Additionally, we measured 77Se spectra by DE and 1H-77Se CP. Similarly, we discerned the surface and core Se atoms, with chemical shifts of −524 ppm and −614 ppm, respectively (Supplementary Fig. 3; all 77Se shifts are referenced to Me2Se). Such assignments agree with previous reports made based on 77Se spin diffusion experiments to distinguish core and surface Se28. The observed Se chemical shifts are indicative of the ZB structure rather than the Wurtzite structure38 as expected for the QDs used in this study. In addition to the two major peaks, we observed another broad up-field peak, which can be decomposed into two peaks centered at −656 and −701 ppm (Supplementary Table 4). We cannot confidently assign these minor peaks; we tentatively attribute them to heterogenous surface Se at other types of facets. Se atoms in Site 4 show a considerably large CSA value, indicating that they might be uncoordinated.

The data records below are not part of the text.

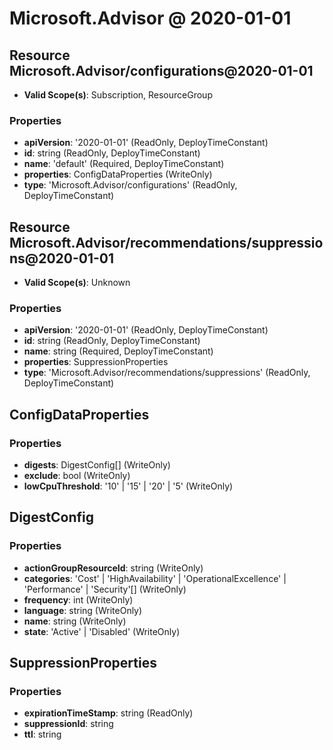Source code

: # Microsoft.Advisor @ 2020-01-01

## Resource Microsoft.Advisor/configurations@2020-01-01
* **Valid Scope(s)**: Subscription, ResourceGroup
### Properties
* **apiVersion**: '2020-01-01' (ReadOnly, DeployTimeConstant)
* **id**: string (ReadOnly, DeployTimeConstant)
* **name**: 'default' (Required, DeployTimeConstant)
* **properties**: ConfigDataProperties (WriteOnly)
* **type**: 'Microsoft.Advisor/configurations' (ReadOnly, DeployTimeConstant)

## Resource Microsoft.Advisor/recommendations/suppressions@2020-01-01
* **Valid Scope(s)**: Unknown
### Properties
* **apiVersion**: '2020-01-01' (ReadOnly, DeployTimeConstant)
* **id**: string (ReadOnly, DeployTimeConstant)
* **name**: string (Required, DeployTimeConstant)
* **properties**: SuppressionProperties
* **type**: 'Microsoft.Advisor/recommendations/suppressions' (ReadOnly, DeployTimeConstant)

## ConfigDataProperties
### Properties
* **digests**: DigestConfig[] (WriteOnly)
* **exclude**: bool (WriteOnly)
* **lowCpuThreshold**: '10' | '15' | '20' | '5' (WriteOnly)

## DigestConfig
### Properties
* **actionGroupResourceId**: string (WriteOnly)
* **categories**: 'Cost' | 'HighAvailability' | 'OperationalExcellence' | 'Performance' | 'Security'[] (WriteOnly)
* **frequency**: int (WriteOnly)
* **language**: string (WriteOnly)
* **name**: string (WriteOnly)
* **state**: 'Active' | 'Disabled' (WriteOnly)

## SuppressionProperties
### Properties
* **expirationTimeStamp**: string (ReadOnly)
* **suppressionId**: string
* **ttl**: string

Spectral assignments in Cluster408nm reveals ligand distribution

Next, we investigated the larger CdSe cluster, CdSe408nm, which has an edge length of 2.6 Å and a slightly smaller volume than the spherical 2.8 nm QD. The formula for CdSe408nm is Cd84Se56X56L56, where X represents benzoate and L represents N-butylamine. We recorded both DE and 1H-113Cd CP spectra for 113Cd nuclei. (Fig. 5a–d) We again collected spectra at different MAS frequencies to exclude spinning sidebands and determine three major isotropic shifts, at −22, −164, and −236 ppm (Fig. 5a–c). Assigning these peaks was possible by analyzing the structural model of CdSe408nm (Fig. 2), which has 84 cadmium atoms in four types of Cd environments: vertex (4), edge (30), face (40), and interior (10). The diversity of atom types is further complicated by the presence of two ligand types, benzoate and N-butylamine, that coordinate surface Cd atoms using oxygen and nitrogen atoms, respectively.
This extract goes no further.